In 1944, Alfred Hitchcock’s Lifeboat was a commercial failure due to controversies of the material which led to limited release and publicity. It recouped its financial losses with respect. It was nominated at the Oscars for Best Cinematography, Best Original Story and Best Director.


Like Rope, Rear Window, Dial M for Murder, Lifeboat was one of Alfred Hitchcock’s films with a limited setting—the entire film takes place in a boat. He puts nine survivors in a lifeboat and manages to create pockets of space for intimate conservation.

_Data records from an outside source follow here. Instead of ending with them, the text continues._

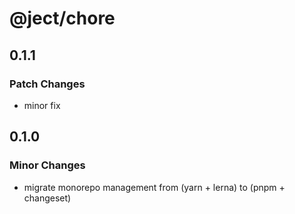 # @ject/chore

## 0.1.1

### Patch Changes

- minor fix

## 0.1.0

### Minor Changes

- migrate monorepo management from (yarn + lerna) to (pnpm + changeset)

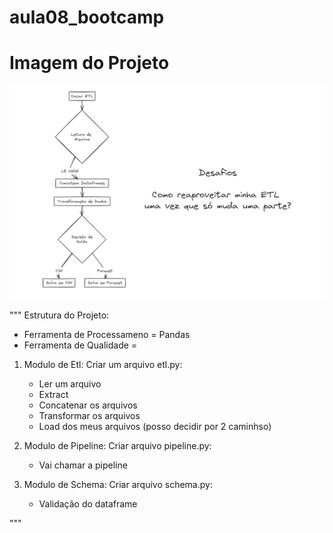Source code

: # aula08_bootcamp

# Imagem do Projeto

![alt text](image.png)

"""
Estrutura do Projeto:

- Ferramenta de Processameno = Pandas
- Ferramenta de Qualidade =

1. Modulo de Etl: Criar um arquivo etl.py:
    - Ler um arquivo
    - Extract
    - Concatenar os arquivos
    - Transformar os arquivos
    - Load dos meus arquivos (posso decidir por 2 caminhso)

2. Modulo de Pipeline: Criar arquivo pipeline.py:
    - Vai chamar a pipeline

3. Modulo de Schema: Criar arquivo schema.py:
    - Validação do dataframe

"""
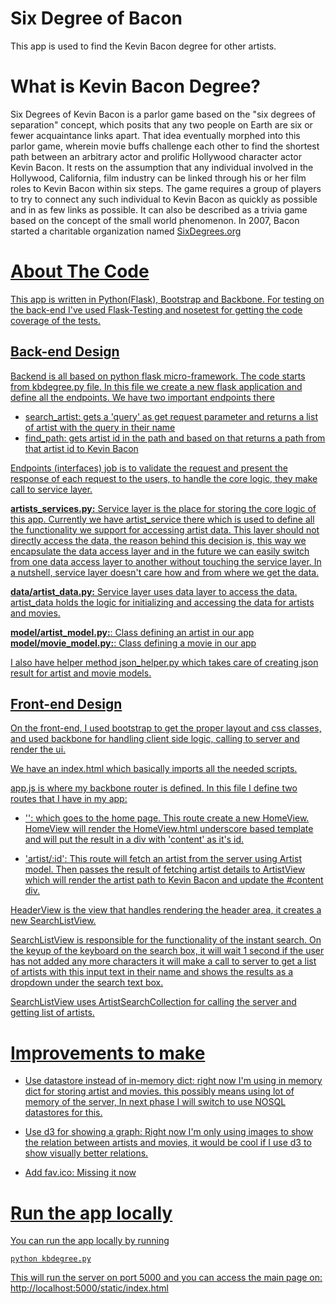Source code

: Six Degree of Bacon
==================
This app is used to find the Kevin Bacon degree for other artists.

What is Kevin Bacon Degree?
==================
Six Degrees of Kevin Bacon is a parlor game based on the "six degrees of separation" concept,
which posits that any two people on Earth are six or fewer acquaintance links apart.
That idea eventually morphed into this parlor game, wherein movie buffs challenge each other
to find the shortest path between an arbitrary actor and prolific Hollywood
character actor Kevin Bacon. It rests on the assumption that any individual involved in the Hollywood,
California, film industry can be linked through his or her film roles to Kevin Bacon within six steps.
The game requires a group of players to try to connect any such individual to Kevin Bacon as quickly
as possible and in as few links as possible. It can also be described as a trivia game based on
the concept of the small world phenomenon. In 2007, Bacon started
a charitable organization named <a href="http://SixDegrees.org">SixDegrees.org


About The Code
================
This app is written in Python(Flask), Bootstrap and Backbone. For testing on the back-end I've used Flask-Testing and
nosetest for getting the code coverage of the tests.

Back-end Design
---------
Backend is all based on python flask micro-framework. The code starts from kbdegree.py file. In this file we create a
new flask application and define all the endpoints. We have two important endpoints there
- search_artist: gets a 'query' as get request parameter and returns a list of artist with the query in their name
- find_path: gets artist id in the path and based on that returns a path from that artist id to Kevin Bacon

Endpoints (interfaces) job is to validate the request and present the response of each request to the users, to handle
the core logic, they make call to service layer.

**artists_services.py:** Service layer is the place for storing the core logic of this app. Currently we have artist_service
there which is used to define all the functionality we support for accessing artist data. This layer should not directly
access the data, the reason behind this decision is, this way we encapsulate the data access layer and in the future
we can easily switch from one data access layer to another without touching the service layer. In a nutshell,
service layer doesn't care how and from where we get the data.

**data/artist_data.py:** Service layer uses data layer to access the data. artist_data holds the logic for initializing
and accessing the data for
artists and movies.

**model/artist_model.py:**: Class defining an artist in our app
**model/movie_model.py:**: Class defining a movie in our app

I also have helper method json_helper.py which takes care of creating json result for artist and movie models.

Front-end Design
-----------
On the front-end, I used bootstrap to get the proper layout and css classes, and used backbone for handling client side
logic, calling to server and render the ui.

We have an index.html which basically imports all the needed scripts.

app.js is where my backbone router is defined. In this file I define two routes that I have in my app:
- '': which goes to the home page. This route create a new HomeView. HomeView will render the HomeView.html underscore
based template and will put the result in a div with 'content' as it's id.

- 'artist/:id': This route will fetch an artist from the server using Artist model. Then passes the result of fetching
artist details to ArtistView which will render the artist path to Kevin Bacon and update the #content div.

HeaderView is the view that handles rendering the header area, it creates a new SearchListView.

SearchListView is responsible for the functionality of the instant search. On the keyup of the keyboard
on the search box, it will wait 1 second if the user has not added any more characters it will make a call to server to
get a list of artists with this input text in their name and shows the results as a dropdown under the search text box.

SearchListView uses ArtistSearchCollection for calling the server and getting list of artists.


Improvements to make
===========
- Use datastore instead of in-memory dict: right now I'm using in memory dict for storing artist and movies. this
possibly means using lot of memory of the server, In next phase I will switch to use NOSQL datastores for this.

- Use d3 for showing a graph: Right now I'm only using images to show the relation between artists and movies,
it would be cool if I use d3 to show visually better relations.

- Add fav.ico: Missing it now


Run the app locally
===========
You can run the app locally by running

    python kbdegree.py

This will run the server on port 5000 and you can access the main page on:
http://localhost:5000/static/index.html

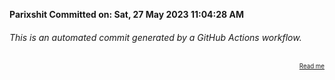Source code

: **Parixshit Committed on: Sat, 27 May 2023 11:04:28 AM** <!-- 76e1c725-5352-4fdc-ae08-fa8e738b8986 -->

###### This is an automated commit generated by a GitHub Actions workflow.

<div align="right"><sub><sup><a href="https://github.com/Parixshit/AutoCommit.git">Read me</a></sup></sub></div>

He positions and stages his characters like a painting and incorporates the light in the sky or the water flung aboard during a storm to create mood. This is a black and white film that has lots of depth.  One of my favorite shots by Hitchcock occurs when journalist Connie Porter (Tallulah Bankhead) frames Kovak  (John Hodiak) in her camera sights as he swims toward the ship. Hitchcock makes his traditional appearance in the film as an advertisement on the cover of a newspaper.  Very clever.


The film is unique because it does not have a music score. The lapping of the waves during the 96 minutes of the narrative adds to the anxiety of the survivors of a torpedoed ship during WWII. Aboard the lifeboat are the Allies represented by different characters.  When a survivor comes aboard and they discover it is the German captain of the ship which torpedoed and sank their ship, the over-arching question arises—what  shall we do with him?

It doesn’t help that the German captain saves a life aboard and is the most qualified to lead the lifeboat to safety.  Should the Allies trust the German? Hitchcock’s “gray” portrayal of the enemy created criticism for which he responded he always created his villains with some likeable quality to make it harder for the protagonist to overcome his adversary.  All humans, after all, have redeeming qualities.


I was surprised how easy it was to get swept away with the dialogue. It had the feel of a play to it. Based on a novella written by John Steinbeck, who sold the rights to Hitchcock, after its release with the favorable portrayal of the German captain, Steinbeck requested dissociation with the film.

The acting is fantastic. The mini-stories of the survivors help keep your interest. There were interesting plot twists and surprises throughout the film to keep you inside the lifeboat and be glad you were there.

I loved it; I recommend this an underrated Hitchcock classic.